Soldado, la recensione
Con un ritmo unico e un'ambiguità morale potentissima, Soldado è un film americano da uno che pare non aver fatto altro tutta la vita
In questa terra conflittuale dove pare esistere solo la violenza prosperano individui come Alejandro e Matt, due militari o paramilitari, due che non esistono per il governo americano ma che lo stesso da questo sono contattati per il lavoro sporco che non deve essere compiuto ufficialmente. Uccidono senza regole, scatenano guerre e mettono fazioni l’una contro l’altra. Ora l’idea per assestare un colpo al conflitto di frontiera è rapire la figlia di uno dei boss della droga e far sembrare che a farlo sia stata la gang rivale. La mente è Matt, il braccio è Alejandro. Tutto sembra andare bene fino a che non vengono scoperti, divisi e braccati. Esattamente come se quel deserto fosse l’Afghanistan o una versione secca del Vietnam, luoghi in cui rimanere soli equivale a morire.
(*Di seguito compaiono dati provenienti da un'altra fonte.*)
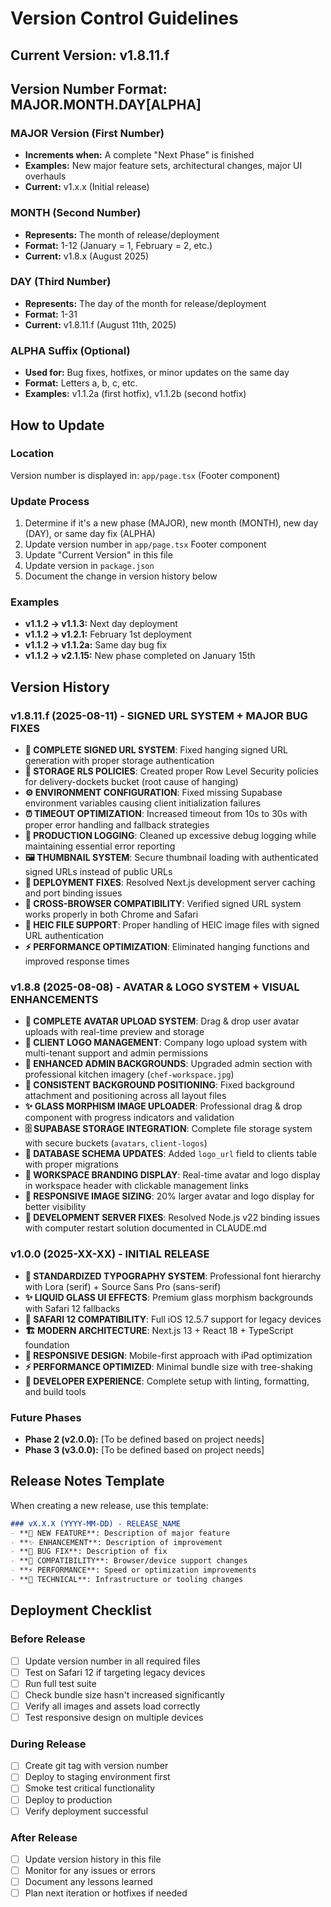 # Version Control Guidelines

## Current Version: v1.8.11.f

## Version Number Format: MAJOR.MONTH.DAY[ALPHA]

### MAJOR Version (First Number)
- **Increments when:** A complete "Next Phase" is finished
- **Examples:** New major feature sets, architectural changes, major UI overhauls
- **Current:** v1.x.x (Initial release)

### MONTH (Second Number)
- **Represents:** The month of release/deployment
- **Format:** 1-12 (January = 1, February = 2, etc.)
- **Current:** v1.8.x (August 2025)

### DAY (Third Number)
- **Represents:** The day of the month for release/deployment
- **Format:** 1-31
- **Current:** v1.8.11.f (August 11th, 2025)

### ALPHA Suffix (Optional)
- **Used for:** Bug fixes, hotfixes, or minor updates on the same day
- **Format:** Letters a, b, c, etc.
- **Examples:** v1.1.2a (first hotfix), v1.1.2b (second hotfix)

## How to Update

### Location
Version number is displayed in: `app/page.tsx` (Footer component)

### Update Process
1. Determine if it's a new phase (MAJOR), new month (MONTH), new day (DAY), or same day fix (ALPHA)
2. Update version number in `app/page.tsx` Footer component
3. Update "Current Version" in this file
4. Update version in `package.json`
5. Document the change in version history below

### Examples
- **v1.1.2 → v1.1.3:** Next day deployment
- **v1.1.2 → v1.2.1:** February 1st deployment  
- **v1.1.2 → v1.1.2a:** Same day bug fix
- **v1.1.2 → v2.1.15:** New phase completed on January 15th

## Version History

### v1.8.11.f (2025-08-11) - SIGNED URL SYSTEM + MAJOR BUG FIXES
- **🔗 COMPLETE SIGNED URL SYSTEM**: Fixed hanging signed URL generation with proper storage authentication
- **🔐 STORAGE RLS POLICIES**: Created proper Row Level Security policies for delivery-dockets bucket (root cause of hanging)
- **⚙️ ENVIRONMENT CONFIGURATION**: Fixed missing Supabase environment variables causing client initialization failures
- **⏰ TIMEOUT OPTIMIZATION**: Increased timeout from 10s to 30s with proper error handling and fallback strategies
- **🧹 PRODUCTION LOGGING**: Cleaned up excessive debug logging while maintaining essential error reporting
- **🖼️ THUMBNAIL SYSTEM**: Secure thumbnail loading with authenticated signed URLs instead of public URLs
- **🚀 DEPLOYMENT FIXES**: Resolved Next.js development server caching and port binding issues
- **📱 CROSS-BROWSER COMPATIBILITY**: Verified signed URL system works properly in both Chrome and Safari
- **🔧 HEIC FILE SUPPORT**: Proper handling of HEIC image files with signed URL authentication
- **⚡ PERFORMANCE OPTIMIZATION**: Eliminated hanging functions and improved response times

### v1.8.8 (2025-08-08) - AVATAR & LOGO SYSTEM + VISUAL ENHANCEMENTS
- **📸 COMPLETE AVATAR UPLOAD SYSTEM**: Drag & drop user avatar uploads with real-time preview and storage
- **🏢 CLIENT LOGO MANAGEMENT**: Company logo upload system with multi-tenant support and admin permissions
- **🎨 ENHANCED ADMIN BACKGROUNDS**: Upgraded admin section with professional kitchen imagery (`chef-workspace.jpg`)
- **🔧 CONSISTENT BACKGROUND POSITIONING**: Fixed background attachment and positioning across all layout files
- **✨ GLASS MORPHISM IMAGE UPLOADER**: Professional drag & drop component with progress indicators and validation
- **🗄️ SUPABASE STORAGE INTEGRATION**: Complete file storage system with secure buckets (`avatars`, `client-logos`)
- **🔐 DATABASE SCHEMA UPDATES**: Added `logo_url` field to clients table with proper migrations
- **🎯 WORKSPACE BRANDING DISPLAY**: Real-time avatar and logo display in workspace header with clickable management links
- **📱 RESPONSIVE IMAGE SIZING**: 20% larger avatar and logo display for better visibility
- **🔧 DEVELOPMENT SERVER FIXES**: Resolved Node.js v22 binding issues with computer restart solution documented in CLAUDE.md

### v1.0.0 (2025-XX-XX) - INITIAL RELEASE
- **🎨 STANDARDIZED TYPOGRAPHY SYSTEM**: Professional font hierarchy with Lora (serif) + Source Sans Pro (sans-serif)
- **✨ LIQUID GLASS UI EFFECTS**: Premium glass morphism backgrounds with Safari 12 fallbacks
- **📱 SAFARI 12 COMPATIBILITY**: Full iOS 12.5.7 support for legacy devices
- **🏗️ MODERN ARCHITECTURE**: Next.js 13 + React 18 + TypeScript foundation
- **🎯 RESPONSIVE DESIGN**: Mobile-first approach with iPad optimization
- **⚡ PERFORMANCE OPTIMIZED**: Minimal bundle size with tree-shaking
- **🔧 DEVELOPER EXPERIENCE**: Complete setup with linting, formatting, and build tools

### Future Phases
- **Phase 2 (v2.0.0):** [To be defined based on project needs]
- **Phase 3 (v3.0.0):** [To be defined based on project needs]

## Release Notes Template

When creating a new release, use this template:

```markdown
### vX.X.X (YYYY-MM-DD) - RELEASE_NAME
- **🎯 NEW FEATURE**: Description of major feature
- **✨ ENHANCEMENT**: Description of improvement
- **🐛 BUG FIX**: Description of fix
- **📱 COMPATIBILITY**: Browser/device support changes
- **⚡ PERFORMANCE**: Speed or optimization improvements
- **🔧 TECHNICAL**: Infrastructure or tooling changes
```

## Deployment Checklist

### Before Release
- [ ] Update version number in all required files
- [ ] Test on Safari 12 if targeting legacy devices
- [ ] Run full test suite
- [ ] Check bundle size hasn't increased significantly
- [ ] Verify all images and assets load correctly
- [ ] Test responsive design on multiple devices

### During Release
- [ ] Create git tag with version number
- [ ] Deploy to staging environment first
- [ ] Smoke test critical functionality
- [ ] Deploy to production
- [ ] Verify deployment successful

### After Release
- [ ] Update version history in this file
- [ ] Monitor for any issues or errors
- [ ] Document any lessons learned
- [ ] Plan next iteration or hotfixes if needed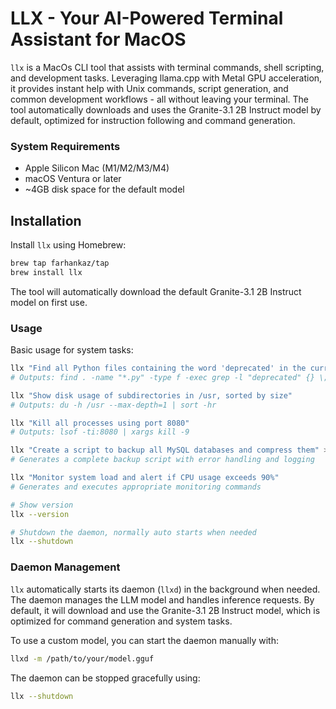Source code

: # LLX - Your AI-Powered Terminal Assistant for MacOS

`llx` is a MacOs CLI tool that assists with terminal commands, shell scripting, and development tasks. Leveraging llama.cpp with Metal GPU acceleration, it provides instant help with Unix commands, script generation, and common development workflows - all without leaving your terminal. The tool automatically downloads and uses the Granite-3.1 2B Instruct model by default, optimized for instruction following and command generation.

### System Requirements

- Apple Silicon Mac (M1/M2/M3/M4)
- macOS Ventura or later
- ~4GB disk space for the default model

## Installation

Install `llx` using Homebrew:
```bash
brew tap farhankaz/tap
brew install llx
```

 The tool will automatically download the default Granite-3.1 2B Instruct model on first use.

### Usage

Basic usage for system tasks:
```bash
llx "Find all Python files containing the word 'deprecated' in the current directory"
# Outputs: find . -name "*.py" -type f -exec grep -l "deprecated" {} \;

llx "Show disk usage of subdirectories in /usr, sorted by size"
# Outputs: du -h /usr --max-depth=1 | sort -hr

llx "Kill all processes using port 8080"
# Outputs: lsof -ti:8080 | xargs kill -9

llx "Create a script to backup all MySQL databases and compress them" > backup-dbs.sh
# Generates a complete backup script with error handling and logging

llx "Monitor system load and alert if CPU usage exceeds 90%" 
# Generates and executes appropriate monitoring commands

# Show version
llx --version

# Shutdown the daemon, normally auto starts when needed
llx --shutdown
```

### Daemon Management

`llx` automatically starts its daemon (`llxd`) in the background when needed. The daemon manages the LLM model and handles inference requests. By default, it will download and use the Granite-3.1 2B Instruct model, which is optimized for command generation and system tasks.

To use a custom model, you can start the daemon manually with:
```bash
llxd -m /path/to/your/model.gguf
```

The daemon can be stopped gracefully using:
```bash
llx --shutdown
```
La storia è organizzata attorno ad una serie di lunghe scene d’azione, fondata sulla guerra personale e non di questi due uomini e la maniera in cui la conducono. Soprattutto dilata il ritmo come fa il cinema di genere (guerra, azione, thriller) moderno. Non incalzante ma compassato Con la collaborazione di uno dei migliori scrittori di neo-western del momento, Sollima può confezionare una storia dalla durezza giustezza che a quella consistenza appaia una caratterizzazione dei personaggi efficace e dai tratti essenziali. La rapita, Isabel, è un gioiello di cattiveria. Figlia di boss criminali che va in una scuola privata, è tignosa e intelligente, sveglissima e senza paura. Questione di recitazione, questione di scene incisive (il dialogo sordomuto) e di ambienti (quella scuola privata in cui si fa giustizia da sola).
Come i western più classici, quelli che non vogliono essere capolavori ma solo buoni film per uomini, anche questo non ha nessuna vetta clamorosa, non ambisce ad essere il film definitivo ma una storia come tante altre ne possono esistere in quei luoghi. Sembra iniziare come se ci fosse stato qualcosa prima (Matt stava in Africa) e finire con altro da raccontare, senza sembrare un capitolo di un franchise che di fatto non è. E del resto non ne ha bisogno, il contrasto tra l’eccezionalità degli eventi e l’ordinarietà con cui sono vissuti, anche grazie al ritmo controllato, di fatto danno a Soldado un senso e una personalità unici con i quali crea una realtà allucinante tutta sua.